I only pay moderate attention to news about yarnbombing these days. I think yarnbombing is a cool art movement but I also feel like the world got a little oversaturated with it in the last year. For that reason, I tend to skip over most articles about random people throwing up some guerilla crochet in their cities. However, I do keep my eye out for cool stories and interesting takes on yarnbombing and that’s exactly what I saw when reading about the Aunty Social stitch ‘n bitch group in Blackpool (in the UK).
Knittaz with Attitude
The yarnbombing group is called the Yarn Bobbings and is a smaller niche of a community stitch group. The larger group is called Knittaz with Attitude and consists of about forty people who meet weekly at a local community center. What really interested me about it is that this group is actually part of a larger community network called Aunty Social.
AntiSocial vs Aunty Social
The idea behind the name is to get people out from behind their TV and computer screens and into the real world and the larger community. The witty name reminds us that there’s value to ending your solitary anti-social behavior and contributing to something within the bigger community. The group also wants to encourage people specifically to get out of their homes at night so that they see their community as a friendly, social place rather than a bad, scary place.

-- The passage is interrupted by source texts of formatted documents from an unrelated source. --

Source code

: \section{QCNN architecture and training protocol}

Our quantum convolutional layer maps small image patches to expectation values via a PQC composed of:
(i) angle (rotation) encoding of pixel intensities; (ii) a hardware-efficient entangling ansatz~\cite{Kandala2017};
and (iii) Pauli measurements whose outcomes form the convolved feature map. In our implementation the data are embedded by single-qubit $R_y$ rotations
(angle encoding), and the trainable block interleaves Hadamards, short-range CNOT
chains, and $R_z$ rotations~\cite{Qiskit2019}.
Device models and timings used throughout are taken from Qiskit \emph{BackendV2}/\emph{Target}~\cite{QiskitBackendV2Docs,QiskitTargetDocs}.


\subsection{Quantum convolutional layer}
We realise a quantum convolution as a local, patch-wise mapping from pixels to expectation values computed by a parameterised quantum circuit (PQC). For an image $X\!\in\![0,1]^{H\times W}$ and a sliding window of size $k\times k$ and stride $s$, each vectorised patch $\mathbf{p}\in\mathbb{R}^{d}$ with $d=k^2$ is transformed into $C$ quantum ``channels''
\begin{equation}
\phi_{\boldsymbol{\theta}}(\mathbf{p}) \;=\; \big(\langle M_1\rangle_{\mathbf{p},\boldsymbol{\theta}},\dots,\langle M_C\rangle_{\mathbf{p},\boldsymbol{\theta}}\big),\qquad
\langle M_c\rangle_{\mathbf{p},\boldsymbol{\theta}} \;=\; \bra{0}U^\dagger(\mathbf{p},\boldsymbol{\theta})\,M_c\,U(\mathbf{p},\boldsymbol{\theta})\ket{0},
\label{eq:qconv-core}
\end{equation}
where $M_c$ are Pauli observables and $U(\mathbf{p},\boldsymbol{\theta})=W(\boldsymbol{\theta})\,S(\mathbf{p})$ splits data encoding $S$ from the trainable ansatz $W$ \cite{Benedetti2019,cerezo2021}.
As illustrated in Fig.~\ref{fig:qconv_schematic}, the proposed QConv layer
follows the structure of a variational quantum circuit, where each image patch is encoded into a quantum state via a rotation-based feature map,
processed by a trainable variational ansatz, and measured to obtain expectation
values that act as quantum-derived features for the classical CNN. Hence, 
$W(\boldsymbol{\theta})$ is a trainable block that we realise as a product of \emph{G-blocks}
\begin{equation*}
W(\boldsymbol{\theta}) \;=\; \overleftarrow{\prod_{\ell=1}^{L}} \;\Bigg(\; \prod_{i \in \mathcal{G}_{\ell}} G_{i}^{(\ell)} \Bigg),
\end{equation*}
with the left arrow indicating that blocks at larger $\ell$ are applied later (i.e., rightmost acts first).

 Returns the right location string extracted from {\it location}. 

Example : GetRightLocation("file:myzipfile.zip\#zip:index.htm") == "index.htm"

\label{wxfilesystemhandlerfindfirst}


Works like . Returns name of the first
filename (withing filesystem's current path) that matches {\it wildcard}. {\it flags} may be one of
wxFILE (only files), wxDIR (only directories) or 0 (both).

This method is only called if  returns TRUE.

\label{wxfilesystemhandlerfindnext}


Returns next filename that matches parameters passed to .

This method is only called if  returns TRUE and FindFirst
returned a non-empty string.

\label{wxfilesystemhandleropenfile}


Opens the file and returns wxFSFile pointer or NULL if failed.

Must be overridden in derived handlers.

Aunty Social seems like a great friendly woman you want to get to know, right? I like this idea.
Yarnbombing and Other Niches
The Aunty Social Group has a little bit of something for everyone. There is a mobile cinema meeting for people interested in the world of non-mainstream film. There are lessons in social media for organizations that could stand to leverage this knowledge. And then there’s the Yarn Bobbins, the group for yarnbombers in Knittaz with Attitude. Their slogan is “keep Blackpool toasty!” which is not only in line with the warmth of crochet and knit bombs but also with the bigger message of the Aunty Social group. I think it’s a nice way to show that yarnbombing and community can go hand-in-hand rather than being at odds.